* **PROBLEM REQUIREMENTS**:
Find the line containing "variability in the". Retype it and every line after it through the end of the entries, exactly as written, with nothing added.

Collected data
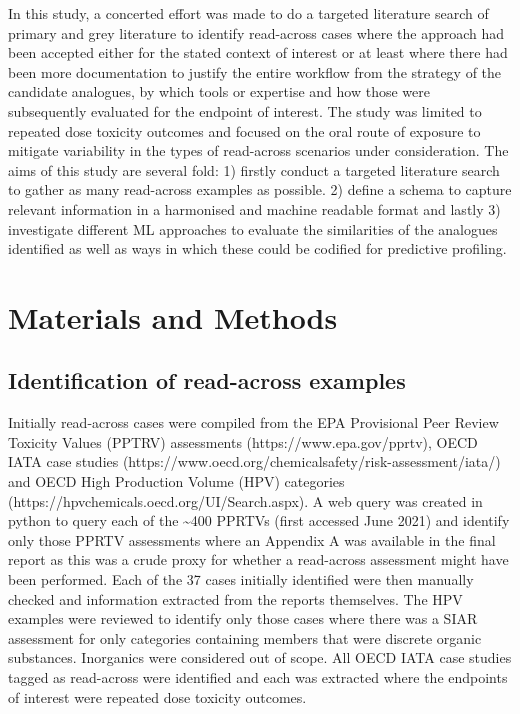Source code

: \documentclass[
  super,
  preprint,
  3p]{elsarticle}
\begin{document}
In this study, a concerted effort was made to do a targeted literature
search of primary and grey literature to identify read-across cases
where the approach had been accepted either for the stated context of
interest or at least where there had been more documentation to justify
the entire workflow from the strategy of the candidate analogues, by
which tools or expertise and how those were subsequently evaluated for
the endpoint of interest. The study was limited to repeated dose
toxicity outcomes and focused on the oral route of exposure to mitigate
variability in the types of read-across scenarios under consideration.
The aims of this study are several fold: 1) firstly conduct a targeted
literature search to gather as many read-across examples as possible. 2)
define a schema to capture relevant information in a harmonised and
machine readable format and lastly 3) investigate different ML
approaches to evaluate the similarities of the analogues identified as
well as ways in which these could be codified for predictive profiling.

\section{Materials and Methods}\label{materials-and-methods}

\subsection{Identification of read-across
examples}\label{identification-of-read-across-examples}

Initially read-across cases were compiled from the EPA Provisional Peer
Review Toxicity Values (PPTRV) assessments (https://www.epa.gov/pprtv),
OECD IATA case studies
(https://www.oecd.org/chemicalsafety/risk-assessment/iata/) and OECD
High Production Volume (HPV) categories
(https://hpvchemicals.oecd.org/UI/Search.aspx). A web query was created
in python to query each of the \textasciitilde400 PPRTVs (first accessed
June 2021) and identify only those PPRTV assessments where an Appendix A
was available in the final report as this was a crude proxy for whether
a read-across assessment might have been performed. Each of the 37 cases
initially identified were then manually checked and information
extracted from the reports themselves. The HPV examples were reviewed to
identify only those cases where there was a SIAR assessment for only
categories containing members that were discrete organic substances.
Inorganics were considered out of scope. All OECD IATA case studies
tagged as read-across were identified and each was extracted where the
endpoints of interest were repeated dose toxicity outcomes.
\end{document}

* **WRITTEN SOLUTION**:
variability in the types of read-across scenarios under consideration.
The aims of this study are several fold: 1) firstly conduct a targeted
literature search to gather as many read-across examples as possible. 2)
define a schema to capture relevant information in a harmonised and
machine readable format and lastly 3) investigate different ML
approaches to evaluate the similarities of the analogues identified as
well as ways in which these could be codified for predictive profiling.

\section{Materials and Methods}\label{materials-and-methods}

\subsection{Identification of read-across
examples}\label{identification-of-read-across-examples}

Initially read-across cases were compiled from the EPA Provisional Peer
Review Toxicity Values (PPTRV) assessments (https://www.epa.gov/pprtv),
OECD IATA case studies
(https://www.oecd.org/chemicalsafety/risk-assessment/iata/) and OECD
High Production Volume (HPV) categories
(https://hpvchemicals.oecd.org/UI/Search.aspx). A web query was created
in python to query each of the \textasciitilde400 PPRTVs (first accessed
June 2021) and identify only those PPRTV assessments where an Appendix A
was available in the final report as this was a crude proxy for whether
a read-across assessment might have been performed. Each of the 37 cases
initially identified were then manually checked and information
extracted from the reports themselves. The HPV examples were reviewed to
identify only those cases where there was a SIAR assessment for only
categories containing members that were discrete organic substances.
Inorganics were considered out of scope. All OECD IATA case studies
tagged as read-across were identified and each was extracted where the
endpoints of interest were repeated dose toxicity outcomes.
\end{document}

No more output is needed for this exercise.